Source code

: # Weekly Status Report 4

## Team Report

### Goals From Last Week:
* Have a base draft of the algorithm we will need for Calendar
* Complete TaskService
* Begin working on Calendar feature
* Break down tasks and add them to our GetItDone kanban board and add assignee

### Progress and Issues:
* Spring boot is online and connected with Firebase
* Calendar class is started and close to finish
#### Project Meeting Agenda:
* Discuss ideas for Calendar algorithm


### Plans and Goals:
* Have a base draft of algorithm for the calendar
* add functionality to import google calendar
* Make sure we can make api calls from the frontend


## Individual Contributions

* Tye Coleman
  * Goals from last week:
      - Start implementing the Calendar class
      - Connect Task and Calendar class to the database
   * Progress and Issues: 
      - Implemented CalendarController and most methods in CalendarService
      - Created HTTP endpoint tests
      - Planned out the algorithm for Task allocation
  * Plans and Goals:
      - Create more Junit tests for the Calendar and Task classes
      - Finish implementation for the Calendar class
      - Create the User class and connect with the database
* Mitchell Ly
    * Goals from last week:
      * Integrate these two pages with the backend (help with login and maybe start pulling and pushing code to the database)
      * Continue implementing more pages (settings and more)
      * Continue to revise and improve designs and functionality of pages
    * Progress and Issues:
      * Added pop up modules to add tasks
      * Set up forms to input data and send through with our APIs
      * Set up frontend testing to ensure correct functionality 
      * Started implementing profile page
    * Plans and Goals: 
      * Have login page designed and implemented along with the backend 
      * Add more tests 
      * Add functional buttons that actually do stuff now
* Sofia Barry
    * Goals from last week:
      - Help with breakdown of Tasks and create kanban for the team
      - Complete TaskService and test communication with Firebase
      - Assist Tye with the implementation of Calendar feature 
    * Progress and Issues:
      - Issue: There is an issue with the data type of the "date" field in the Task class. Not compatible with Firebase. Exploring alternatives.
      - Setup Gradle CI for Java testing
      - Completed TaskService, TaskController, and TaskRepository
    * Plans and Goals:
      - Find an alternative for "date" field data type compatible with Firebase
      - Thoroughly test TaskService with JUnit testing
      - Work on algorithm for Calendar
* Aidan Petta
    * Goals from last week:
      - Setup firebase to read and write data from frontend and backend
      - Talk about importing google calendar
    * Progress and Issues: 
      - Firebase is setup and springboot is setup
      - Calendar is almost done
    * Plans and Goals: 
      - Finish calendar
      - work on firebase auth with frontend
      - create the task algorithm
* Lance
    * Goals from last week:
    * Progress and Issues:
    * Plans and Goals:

[Goal of the exercise]
Repeat every line of the listing without a single difference.

[Output below]
Source code

: # Weekly Status Report 4

## Team Report

### Goals From Last Week:
* Have a base draft of the algorithm we will need for Calendar
* Complete TaskService
* Begin working on Calendar feature
* Break down tasks and add them to our GetItDone kanban board and add assignee

### Progress and Issues:
* Spring boot is online and connected with Firebase
* Calendar class is started and close to finish
#### Project Meeting Agenda:
* Discuss ideas for Calendar algorithm


### Plans and Goals:
* Have a base draft of algorithm for the calendar
* add functionality to import google calendar
* Make sure we can make api calls from the frontend


## Individual Contributions

* Tye Coleman
  * Goals from last week:
      - Start implementing the Calendar class
      - Connect Task and Calendar class to the database
   * Progress and Issues: 
      - Implemented CalendarController and most methods in CalendarService
      - Created HTTP endpoint tests
      - Planned out the algorithm for Task allocation
  * Plans and Goals:
      - Create more Junit tests for the Calendar and Task classes
      - Finish implementation for the Calendar class
      - Create the User class and connect with the database
* Mitchell Ly
    * Goals from last week:
      * Integrate these two pages with the backend (help with login and maybe start pulling and pushing code to the database)
      * Continue implementing more pages (settings and more)
      * Continue to revise and improve designs and functionality of pages
    * Progress and Issues:
      * Added pop up modules to add tasks
      * Set up forms to input data and send through with our APIs
      * Set up frontend testing to ensure correct functionality 
      * Started implementing profile page
    * Plans and Goals: 
      * Have login page designed and implemented along with the backend 
      * Add more tests 
      * Add functional buttons that actually do stuff now
* Sofia Barry
    * Goals from last week:
      - Help with breakdown of Tasks and create kanban for the team
      - Complete TaskService and test communication with Firebase
      - Assist Tye with the implementation of Calendar feature 
    * Progress and Issues:
      - Issue: There is an issue with the data type of the "date" field in the Task class. Not compatible with Firebase. Exploring alternatives.
      - Setup Gradle CI for Java testing
      - Completed TaskService, TaskController, and TaskRepository
    * Plans and Goals:
      - Find an alternative for "date" field data type compatible with Firebase
      - Thoroughly test TaskService with JUnit testing
      - Work on algorithm for Calendar
* Aidan Petta
    * Goals from last week:
      - Setup firebase to read and write data from frontend and backend
      - Talk about importing google calendar
    * Progress and Issues: 
      - Firebase is setup and springboot is setup
      - Calendar is almost done
    * Plans and Goals: 
      - Finish calendar
      - work on firebase auth with frontend
      - create the task algorithm
* Lance
    * Goals from last week:
    * Progress and Issues:
    * Plans and Goals:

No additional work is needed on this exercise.